Buckley ran, in other words, not to win a campaign but to win an argument. It was a three-way race, but he really had only one opponent: John Lindsay, the Republican candidate. Lindsay was a liberal Republican back when that didn’t sound oxymoronic.
Buckley ran partly for fun but also to argue that there was no difference between the Republican and Democratic parties in New York — and perhaps nationally.
From Buckley’s vantage point, the only reason Lindsay was running as a Republican was expediency. If being a Democrat shortened the climb to power, Lindsay would have called himself a Democrat (which he eventually did).
The prior year, the GOP was crushed in a presidential election defeat of historic proportions. Lyndon Johnson trounced Barry Goldwater, the leader of what was then still called “the New Conservatism,” with 61 percent of the popular vote and 486 electoral votes. Goldwater’s defeat had much to do with the emotional fallout from the Kennedy assassination, but the margin of his loss was due to centrist and liberal Republicans refusing to back his candidacy.
Buckley’s mayoral run signaled that the conservative project was not dead. Fifteen years later, Ronald Reagan’s presidential victory was a win for the GOP nationally and a triumph for conservatives within the GOP.
I bring all of this up to set the stage for something Buckley said in 1965. “For some people,” he declared, “politics is the ultimate concern. Of them, it can be said they are serious about politics, in the sense in which Mr. John Lindsay is serious about politics. He is as serious about politics as, for instance, a flagpole-sitter is serious about flagpoles. Politics sustains Mr. Lindsay, even as the flagpole sustains the flagpole-sitter. Others care less for politics than for the end of politics. We climb flagpoles, but only in order to look at the horizon.”
Conservatives climbed to the top of the GOP as a means to an end: to move American politics toward a more conservative horizon. They had their victories, from Reagan’s Cold War triumph to the rise of the conservative legal movement to the rejection of sclerotic economic policies that bedeviled many other democratic nations.
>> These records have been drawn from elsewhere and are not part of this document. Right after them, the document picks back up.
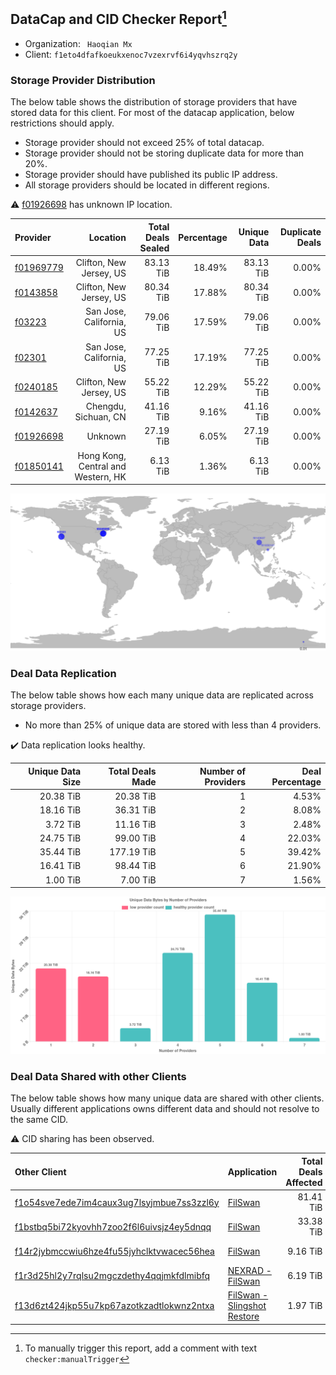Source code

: ## DataCap and CID Checker Report[^1]
 - Organization: ` Haoqian Mx`
 - Client: `f1eto4dfafkoeukxenoc7vzexrvf6i4yqvhszrq2y`
### Storage Provider Distribution
The below table shows the distribution of storage providers that have stored data for this client.
For most of the datacap application, below restrictions should apply.
 - Storage provider should not exceed 25% of total datacap.
 - Storage provider should not be storing duplicate data for more than 20%.
 - Storage provider should have published its public IP address.
 - All storage providers should be located in different regions.

⚠️ [f01926698](https://filfox.info/en/address/f01926698) has unknown IP location.

| Provider                                              |                           Location | Total Deals Sealed | Percentage | Unique Data | Duplicate Deals |
| :---------------------------------------------------- | ---------------------------------: | -----------------: | ---------: | ----------: | --------------: |
| [f01969779](https://filfox.info/en/address/f01969779) |            Clifton, New Jersey, US |          83.13 TiB |     18.49% |   83.13 TiB |           0.00% |
| [f0143858](https://filfox.info/en/address/f0143858)   |            Clifton, New Jersey, US |          80.34 TiB |     17.88% |   80.34 TiB |           0.00% |
| [f03223](https://filfox.info/en/address/f03223)       |           San Jose, California, US |          79.06 TiB |     17.59% |   79.06 TiB |           0.00% |
| [f02301](https://filfox.info/en/address/f02301)       |           San Jose, California, US |          77.25 TiB |     17.19% |   77.25 TiB |           0.00% |
| [f0240185](https://filfox.info/en/address/f0240185)   |            Clifton, New Jersey, US |          55.22 TiB |     12.29% |   55.22 TiB |           0.00% |
| [f0142637](https://filfox.info/en/address/f0142637)   |               Chengdu, Sichuan, CN |          41.16 TiB |      9.16% |   41.16 TiB |           0.00% |
| [f01926698](https://filfox.info/en/address/f01926698) |                            Unknown |          27.19 TiB |      6.05% |   27.19 TiB |           0.00% |
| [f01850141](https://filfox.info/en/address/f01850141) | Hong Kong, Central and Western, HK |           6.13 TiB |      1.36% |    6.13 TiB |           0.00% |

![Provider Distribution](https://raw.githubusercontent.com/data-preservation-programs/filplus-checker-assets/main/filecoin-project/filecoin-plus-large-datasets/issues/308/1671009469551.png)
### Deal Data Replication
The below table shows how each many unique data are replicated across storage providers.
- No more than 25% of unique data are stored with less than 4 providers.

✔️ Data replication looks healthy.

| Unique Data Size | Total Deals Made | Number of Providers | Deal Percentage |
| ---------------: | ---------------: | ------------------: | --------------: |
|        20.38 TiB |        20.38 TiB |                   1 |           4.53% |
|        18.16 TiB |        36.31 TiB |                   2 |           8.08% |
|         3.72 TiB |        11.16 TiB |                   3 |           2.48% |
|        24.75 TiB |        99.00 TiB |                   4 |          22.03% |
|        35.44 TiB |       177.19 TiB |                   5 |          39.42% |
|        16.41 TiB |        98.44 TiB |                   6 |          21.90% |
|         1.00 TiB |         7.00 TiB |                   7 |           1.56% |

![Replication Distribution](https://raw.githubusercontent.com/data-preservation-programs/filplus-checker-assets/main/filecoin-project/filecoin-plus-large-datasets/issues/308/1671009470181.png)
### Deal Data Shared with other Clients
The below table shows how many unique data are shared with other clients.
Usually different applications owns different data and should not resolve to the same CID.

⚠️ CID sharing has been observed.

| Other Client                                                                                                          | Application                                                                                                  | Total Deals Affected | Unique CIDs |        Verifier |
| :-------------------------------------------------------------------------------------------------------------------- | :----------------------------------------------------------------------------------------------------------- | -------------------: | ----------: | --------------: |
| [f1o54sve7ede7im4caux3ug7lsyjmbue7ss3zzl6y](https://filfox.info/en/address/f1o54sve7ede7im4caux3ug7lsyjmbue7ss3zzl6y) | [FilSwan](https://github.com/filecoin-project/filecoin-plus-large-datasets/issues/278)                       |            81.41 TiB |         384 | LDN v3 multisig |
| [f1bstbq5bi72kyovhh7zoo2f6l6uivsjz4ey5dnqq](https://filfox.info/en/address/f1bstbq5bi72kyovhh7zoo2f6l6uivsjz4ey5dnqq) | [FilSwan](https://github.com/filecoin-project/filecoin-plus-large-datasets/issues/917)                       |            33.38 TiB |         258 | LDN v3 multisig |
| [f14r2jybmccwiu6hze4fu55jyhclktvwacec56hea](https://filfox.info/en/address/f14r2jybmccwiu6hze4fu55jyhclktvwacec56hea) | [ FilSwan](https://github.com/filecoin-project/filecoin-plus-large-datasets/issues/15)                       |             9.16 TiB |         126 | LDN v3 multisig |
| [f1r3d25hl2y7rqlsu2mgczdethy4qqjmkfdlmibfq](https://filfox.info/en/address/f1r3d25hl2y7rqlsu2mgczdethy4qqjmkfdlmibfq) | [ NEXRAD \- FilSwan](https://github.com/filecoin-project/filecoin-plus-large-datasets/issues/80)             |             6.19 TiB |         198 | LDN v3 multisig |
| [f13d6zt424jkp55u7kp67azotkzadtlokwnz2ntxa](https://filfox.info/en/address/f13d6zt424jkp55u7kp67azotkzadtlokwnz2ntxa) | [ FilSwan \- Slingshot Restore](https://github.com/filecoin-project/filecoin-plus-large-datasets/issues/157) |             1.97 TiB |          63 | LDN v3 multisig |

[^1]: To manually trigger this report, add a comment with text `checker:manualTrigger`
The conservative takeover also had a number of failures. One not often discussed is that it helped fuel the ideological polarization of our politics.
In 1965, if you asked someone if they were a Republican or a Democrat, you’d need to ask a follow-up question to find out if they were a conservative or a liberal. Not anymore.
This is a failure, not because the right is solely to blame or because polarization is the worst thing in the world. It was a failure because the whole point of the takeover wasn’t to have the GOP as a plaything or a jobs program for right-wingers, but to actually move the country rightward. And that requires using the party to persuade people to join it, and by extension the conservative cause.
Whereas Buckley’s generation saw the party as a tool for conservative gains, today’s ambitious Republicans see conservatism as a malleable tool for personal and partisan gain. They proclaim that the conservatism of Buckley and Reagan has outlived its usefulness, as have such horrors as “market fundamentalism” — a fancy new term used by some GOP pols to condemn capitalism from the right. And those are the more intellectual pole-sitters. For the more tribal and cynical, conservatism is merely the name of a partisan team whose uniform comes with a bright red hat.
Conservatism was never a static dogma, but if its definition is simply going to be whatever politicians want it to mean to get elected, why bother calling it conservatism at all?